_Available records_:
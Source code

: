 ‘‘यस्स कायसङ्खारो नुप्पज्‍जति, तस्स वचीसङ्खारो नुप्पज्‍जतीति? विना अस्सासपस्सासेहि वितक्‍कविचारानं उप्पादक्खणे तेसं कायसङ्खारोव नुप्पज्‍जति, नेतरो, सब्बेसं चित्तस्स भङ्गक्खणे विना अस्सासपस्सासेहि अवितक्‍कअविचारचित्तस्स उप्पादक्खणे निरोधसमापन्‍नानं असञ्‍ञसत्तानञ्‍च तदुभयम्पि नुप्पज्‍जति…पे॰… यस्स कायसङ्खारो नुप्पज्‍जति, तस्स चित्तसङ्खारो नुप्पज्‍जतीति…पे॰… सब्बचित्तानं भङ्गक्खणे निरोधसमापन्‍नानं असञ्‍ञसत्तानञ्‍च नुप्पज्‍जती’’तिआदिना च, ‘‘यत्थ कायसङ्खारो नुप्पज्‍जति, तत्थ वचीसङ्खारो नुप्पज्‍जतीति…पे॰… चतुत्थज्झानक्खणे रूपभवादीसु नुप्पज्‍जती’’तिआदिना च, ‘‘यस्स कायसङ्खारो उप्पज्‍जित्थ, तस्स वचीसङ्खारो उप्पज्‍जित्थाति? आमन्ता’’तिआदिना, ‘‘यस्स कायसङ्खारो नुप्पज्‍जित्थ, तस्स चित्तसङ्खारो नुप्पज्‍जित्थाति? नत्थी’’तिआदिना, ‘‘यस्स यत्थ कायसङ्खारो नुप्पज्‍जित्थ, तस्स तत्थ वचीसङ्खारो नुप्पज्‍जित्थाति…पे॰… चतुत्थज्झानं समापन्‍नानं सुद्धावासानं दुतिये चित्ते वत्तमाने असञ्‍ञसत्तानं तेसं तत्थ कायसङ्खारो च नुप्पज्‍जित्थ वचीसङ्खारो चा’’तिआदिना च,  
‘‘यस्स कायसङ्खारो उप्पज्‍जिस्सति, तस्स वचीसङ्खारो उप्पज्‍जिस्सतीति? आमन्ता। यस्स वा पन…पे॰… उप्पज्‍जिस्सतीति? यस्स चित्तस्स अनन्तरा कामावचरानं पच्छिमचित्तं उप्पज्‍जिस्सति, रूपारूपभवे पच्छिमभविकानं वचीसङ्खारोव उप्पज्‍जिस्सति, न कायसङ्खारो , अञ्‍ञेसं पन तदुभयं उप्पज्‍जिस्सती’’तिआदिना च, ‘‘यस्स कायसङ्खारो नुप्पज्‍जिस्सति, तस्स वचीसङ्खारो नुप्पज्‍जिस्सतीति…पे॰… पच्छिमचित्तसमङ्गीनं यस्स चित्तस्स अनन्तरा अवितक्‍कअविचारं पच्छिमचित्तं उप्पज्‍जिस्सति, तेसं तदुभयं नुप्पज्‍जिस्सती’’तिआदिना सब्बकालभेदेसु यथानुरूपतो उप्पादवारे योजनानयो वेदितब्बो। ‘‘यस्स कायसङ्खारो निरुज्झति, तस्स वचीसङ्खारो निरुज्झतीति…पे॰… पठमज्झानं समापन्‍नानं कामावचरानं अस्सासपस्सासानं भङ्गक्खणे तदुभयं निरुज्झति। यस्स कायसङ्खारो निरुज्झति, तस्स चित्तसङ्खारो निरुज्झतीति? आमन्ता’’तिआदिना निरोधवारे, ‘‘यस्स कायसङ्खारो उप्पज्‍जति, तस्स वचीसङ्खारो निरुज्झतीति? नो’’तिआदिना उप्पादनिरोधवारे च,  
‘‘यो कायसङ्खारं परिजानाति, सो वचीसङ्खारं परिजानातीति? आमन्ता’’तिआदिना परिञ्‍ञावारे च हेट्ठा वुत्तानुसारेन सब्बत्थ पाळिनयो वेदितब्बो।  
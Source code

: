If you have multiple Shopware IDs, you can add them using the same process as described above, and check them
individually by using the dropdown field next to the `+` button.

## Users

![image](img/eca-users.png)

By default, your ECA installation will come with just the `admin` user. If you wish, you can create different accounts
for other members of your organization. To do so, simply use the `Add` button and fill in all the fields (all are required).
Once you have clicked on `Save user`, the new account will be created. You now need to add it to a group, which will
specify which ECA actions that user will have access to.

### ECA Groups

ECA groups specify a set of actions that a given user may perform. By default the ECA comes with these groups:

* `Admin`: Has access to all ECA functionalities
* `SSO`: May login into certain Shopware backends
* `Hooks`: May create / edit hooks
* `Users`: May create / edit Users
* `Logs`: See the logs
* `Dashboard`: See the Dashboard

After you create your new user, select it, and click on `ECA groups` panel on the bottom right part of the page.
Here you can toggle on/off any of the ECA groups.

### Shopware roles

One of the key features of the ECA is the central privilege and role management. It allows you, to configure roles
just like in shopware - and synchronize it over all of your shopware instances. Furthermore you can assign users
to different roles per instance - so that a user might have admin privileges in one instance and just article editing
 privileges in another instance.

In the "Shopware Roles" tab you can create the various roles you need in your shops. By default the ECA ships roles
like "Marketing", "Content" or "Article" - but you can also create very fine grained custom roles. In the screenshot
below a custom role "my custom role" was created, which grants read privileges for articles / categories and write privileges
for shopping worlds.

_What the exercise asks_:
Look back at the entries above. Retype the line with "By default, your", the line with "See the Dashboard", and all lines in between.

_Solution to the problem_:
By default, your ECA installation will come with just the `admin` user. If you wish, you can create different accounts
for other members of your organization. To do so, simply use the `Add` button and fill in all the fields (all are required).
Once you have clicked on `Save user`, the new account will be created. You now need to add it to a group, which will
specify which ECA actions that user will have access to.

### ECA Groups

ECA groups specify a set of actions that a given user may perform. By default the ECA comes with these groups:

* `Admin`: Has access to all ECA functionalities
* `SSO`: May login into certain Shopware backends
* `Hooks`: May create / edit hooks
* `Users`: May create / edit Users
* `Logs`: See the logs
* `Dashboard`: See the Dashboard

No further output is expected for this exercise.